What is needed: If a line of the data below holds the string "Prevention", copy it.

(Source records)
==================================================

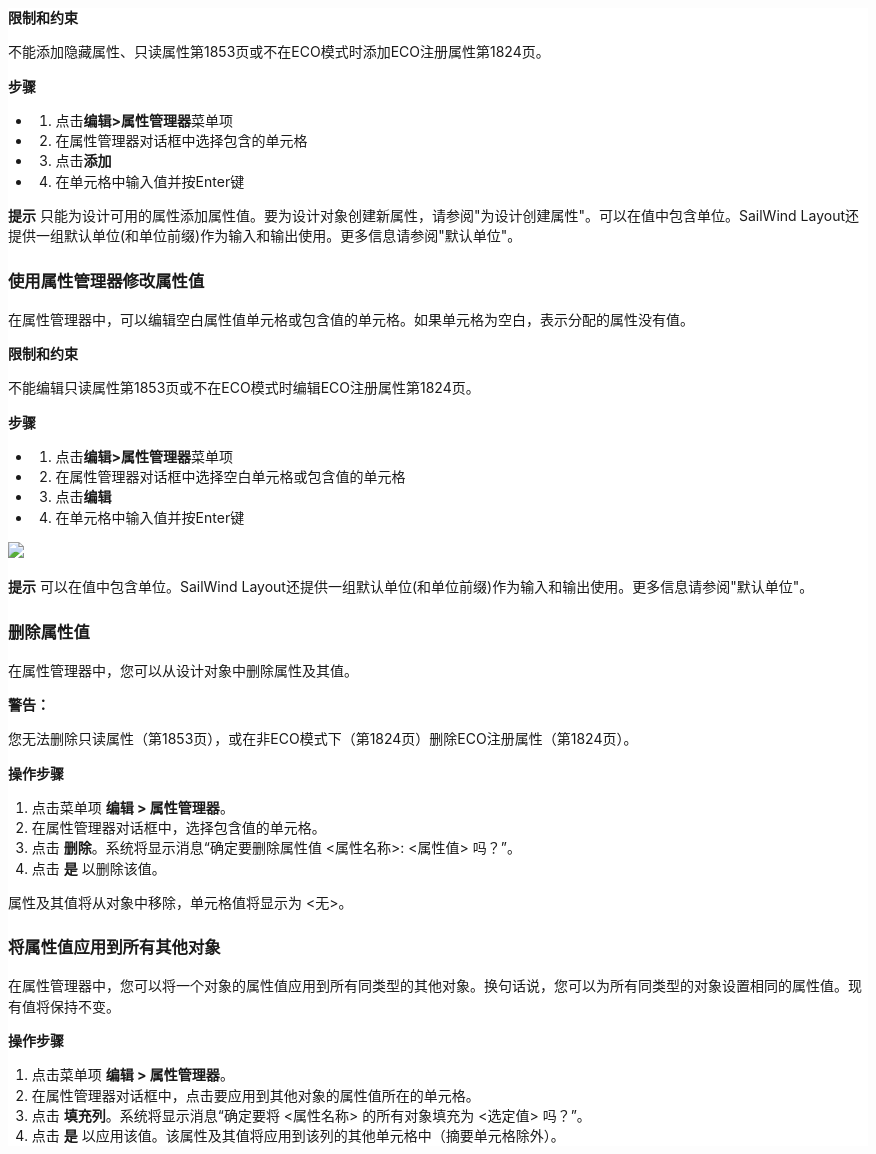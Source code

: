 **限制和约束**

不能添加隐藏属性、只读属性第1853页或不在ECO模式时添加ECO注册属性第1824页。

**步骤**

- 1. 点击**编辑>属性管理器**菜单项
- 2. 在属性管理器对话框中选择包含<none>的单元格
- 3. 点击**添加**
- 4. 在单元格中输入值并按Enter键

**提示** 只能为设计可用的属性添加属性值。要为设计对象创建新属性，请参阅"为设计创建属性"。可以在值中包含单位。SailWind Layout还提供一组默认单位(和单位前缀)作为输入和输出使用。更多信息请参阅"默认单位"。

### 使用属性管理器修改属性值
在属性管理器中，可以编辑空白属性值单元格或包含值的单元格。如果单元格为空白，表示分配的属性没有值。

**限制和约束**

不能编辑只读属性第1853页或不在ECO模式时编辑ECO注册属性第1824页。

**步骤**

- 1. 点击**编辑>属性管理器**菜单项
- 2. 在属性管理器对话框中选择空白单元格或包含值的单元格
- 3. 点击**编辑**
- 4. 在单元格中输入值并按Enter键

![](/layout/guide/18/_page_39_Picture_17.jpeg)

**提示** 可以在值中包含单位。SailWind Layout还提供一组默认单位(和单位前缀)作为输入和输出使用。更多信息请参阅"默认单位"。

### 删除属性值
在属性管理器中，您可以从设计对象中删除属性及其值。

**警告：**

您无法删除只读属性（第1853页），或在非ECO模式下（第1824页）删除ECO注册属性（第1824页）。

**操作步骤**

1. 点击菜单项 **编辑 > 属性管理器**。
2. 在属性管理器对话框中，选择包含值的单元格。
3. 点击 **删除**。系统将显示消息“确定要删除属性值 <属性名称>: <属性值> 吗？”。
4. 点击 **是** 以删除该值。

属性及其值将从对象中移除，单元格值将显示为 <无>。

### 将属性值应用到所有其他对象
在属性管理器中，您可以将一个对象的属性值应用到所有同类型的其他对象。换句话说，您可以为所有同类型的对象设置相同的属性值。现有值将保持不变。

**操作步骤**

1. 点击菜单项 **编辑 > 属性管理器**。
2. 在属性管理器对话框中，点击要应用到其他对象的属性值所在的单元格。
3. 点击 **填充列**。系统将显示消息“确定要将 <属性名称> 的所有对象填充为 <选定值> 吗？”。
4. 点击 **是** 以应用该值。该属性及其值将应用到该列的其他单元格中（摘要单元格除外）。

==================================================

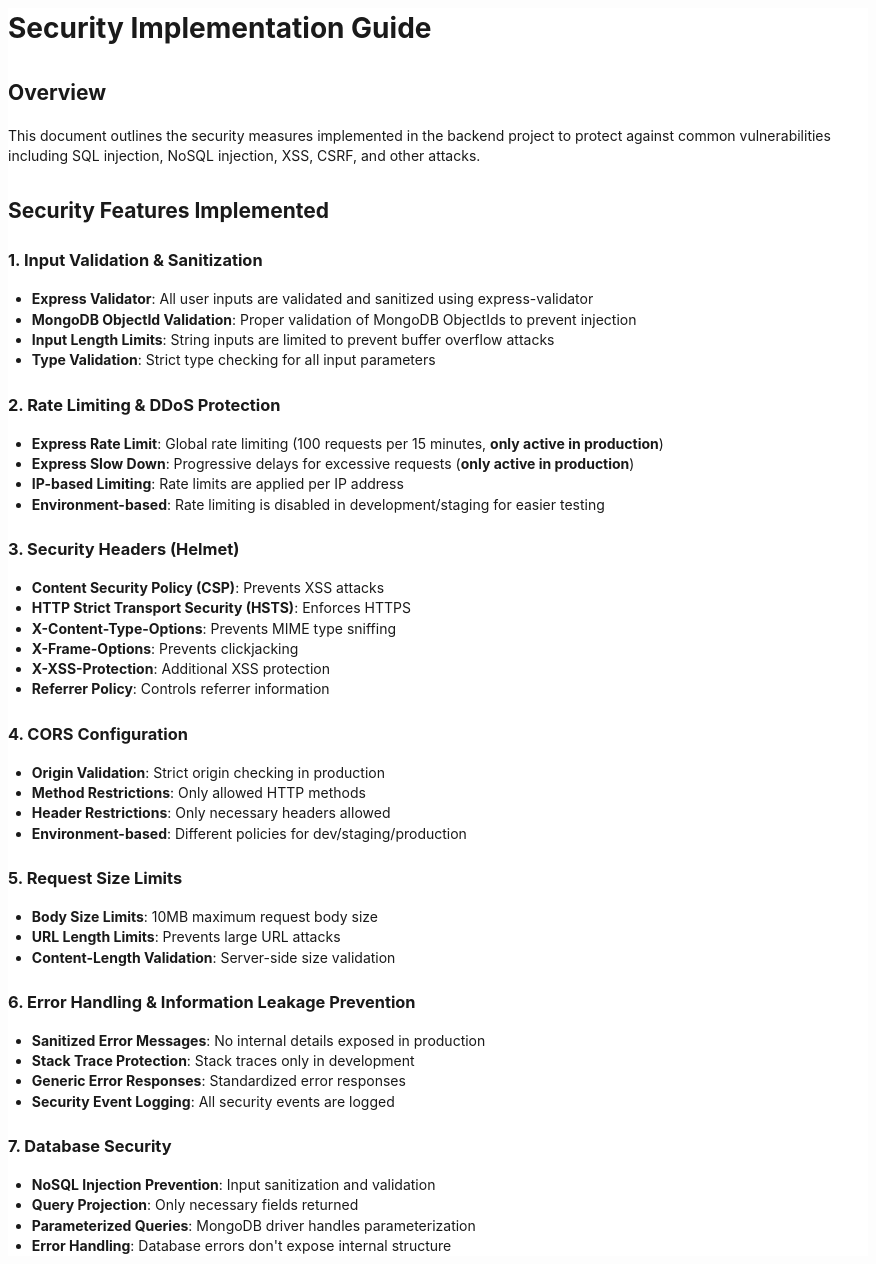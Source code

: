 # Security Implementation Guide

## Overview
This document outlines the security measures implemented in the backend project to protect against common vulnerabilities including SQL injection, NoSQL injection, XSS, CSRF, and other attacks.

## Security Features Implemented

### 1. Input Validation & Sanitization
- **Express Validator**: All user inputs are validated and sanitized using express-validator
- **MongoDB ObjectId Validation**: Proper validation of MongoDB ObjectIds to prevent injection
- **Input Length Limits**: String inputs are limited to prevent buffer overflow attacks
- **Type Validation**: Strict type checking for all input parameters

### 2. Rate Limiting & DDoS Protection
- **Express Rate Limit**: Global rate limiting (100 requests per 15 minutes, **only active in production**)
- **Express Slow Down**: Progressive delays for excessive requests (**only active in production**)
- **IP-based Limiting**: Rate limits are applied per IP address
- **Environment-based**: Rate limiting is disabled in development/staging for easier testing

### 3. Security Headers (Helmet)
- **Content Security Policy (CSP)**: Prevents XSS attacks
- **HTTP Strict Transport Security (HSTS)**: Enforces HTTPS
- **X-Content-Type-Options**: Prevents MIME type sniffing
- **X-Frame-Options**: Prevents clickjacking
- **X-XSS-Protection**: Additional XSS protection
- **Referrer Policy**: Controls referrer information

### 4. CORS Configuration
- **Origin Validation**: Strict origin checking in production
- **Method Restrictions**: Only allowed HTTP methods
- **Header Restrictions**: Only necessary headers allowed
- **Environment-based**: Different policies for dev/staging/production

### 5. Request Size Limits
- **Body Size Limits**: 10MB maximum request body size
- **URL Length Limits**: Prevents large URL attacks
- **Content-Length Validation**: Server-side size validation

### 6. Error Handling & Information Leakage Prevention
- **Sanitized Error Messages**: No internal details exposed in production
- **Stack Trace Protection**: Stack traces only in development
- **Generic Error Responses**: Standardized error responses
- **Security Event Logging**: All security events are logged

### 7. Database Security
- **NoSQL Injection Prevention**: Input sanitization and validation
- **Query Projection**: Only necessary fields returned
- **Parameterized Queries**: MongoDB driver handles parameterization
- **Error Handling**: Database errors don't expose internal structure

==================================================

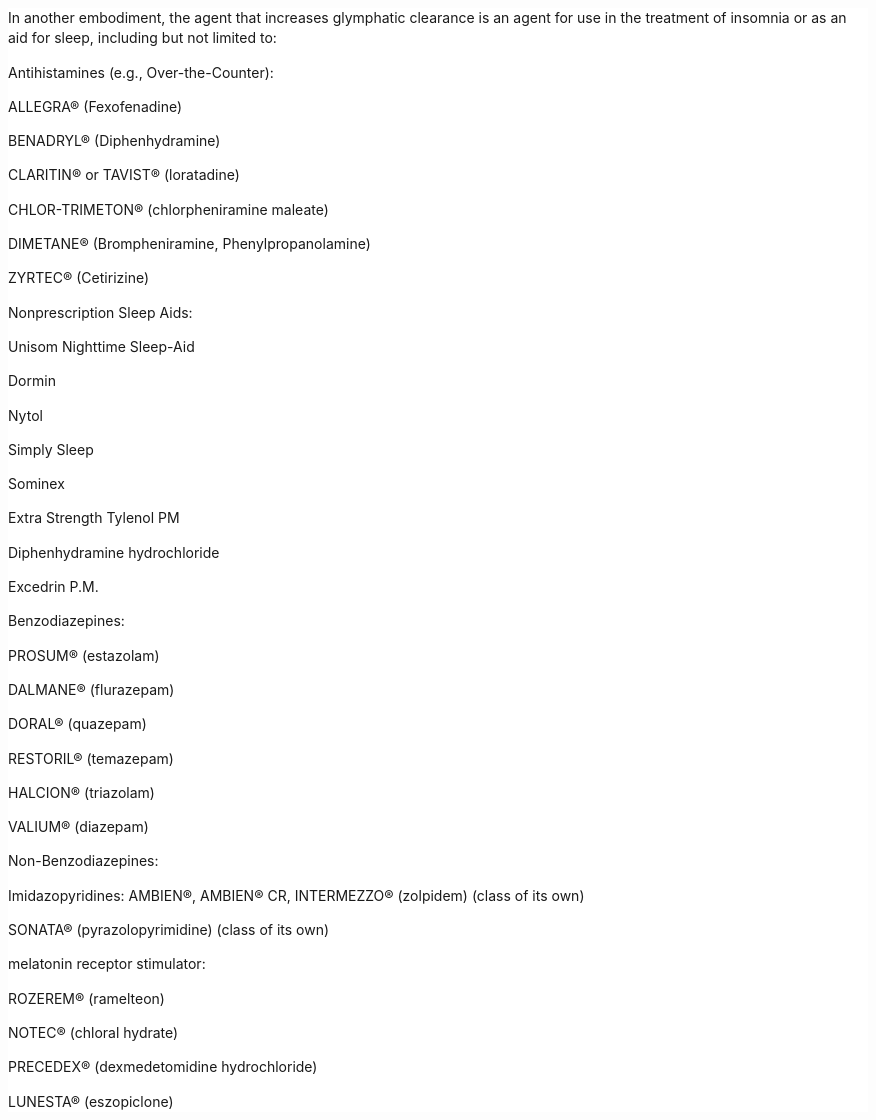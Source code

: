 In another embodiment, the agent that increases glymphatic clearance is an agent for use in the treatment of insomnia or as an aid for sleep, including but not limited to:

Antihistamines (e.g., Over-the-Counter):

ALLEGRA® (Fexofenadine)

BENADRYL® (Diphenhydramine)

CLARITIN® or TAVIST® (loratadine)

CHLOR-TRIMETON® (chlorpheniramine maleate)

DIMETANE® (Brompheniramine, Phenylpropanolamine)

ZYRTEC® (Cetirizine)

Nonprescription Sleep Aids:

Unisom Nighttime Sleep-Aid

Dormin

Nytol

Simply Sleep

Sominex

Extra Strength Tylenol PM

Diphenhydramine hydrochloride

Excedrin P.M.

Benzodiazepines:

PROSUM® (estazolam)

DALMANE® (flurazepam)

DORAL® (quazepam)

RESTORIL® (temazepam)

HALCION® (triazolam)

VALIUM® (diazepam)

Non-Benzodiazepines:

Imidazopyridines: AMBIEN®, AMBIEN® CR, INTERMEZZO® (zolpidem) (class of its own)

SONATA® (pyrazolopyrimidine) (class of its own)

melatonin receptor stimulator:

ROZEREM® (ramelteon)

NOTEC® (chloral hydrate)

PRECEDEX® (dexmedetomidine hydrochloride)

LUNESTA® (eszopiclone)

==================================================

Your solution:
### 6. Error Handling & Information Leakage Prevention
- **NoSQL Injection Prevention**: Input sanitization and validation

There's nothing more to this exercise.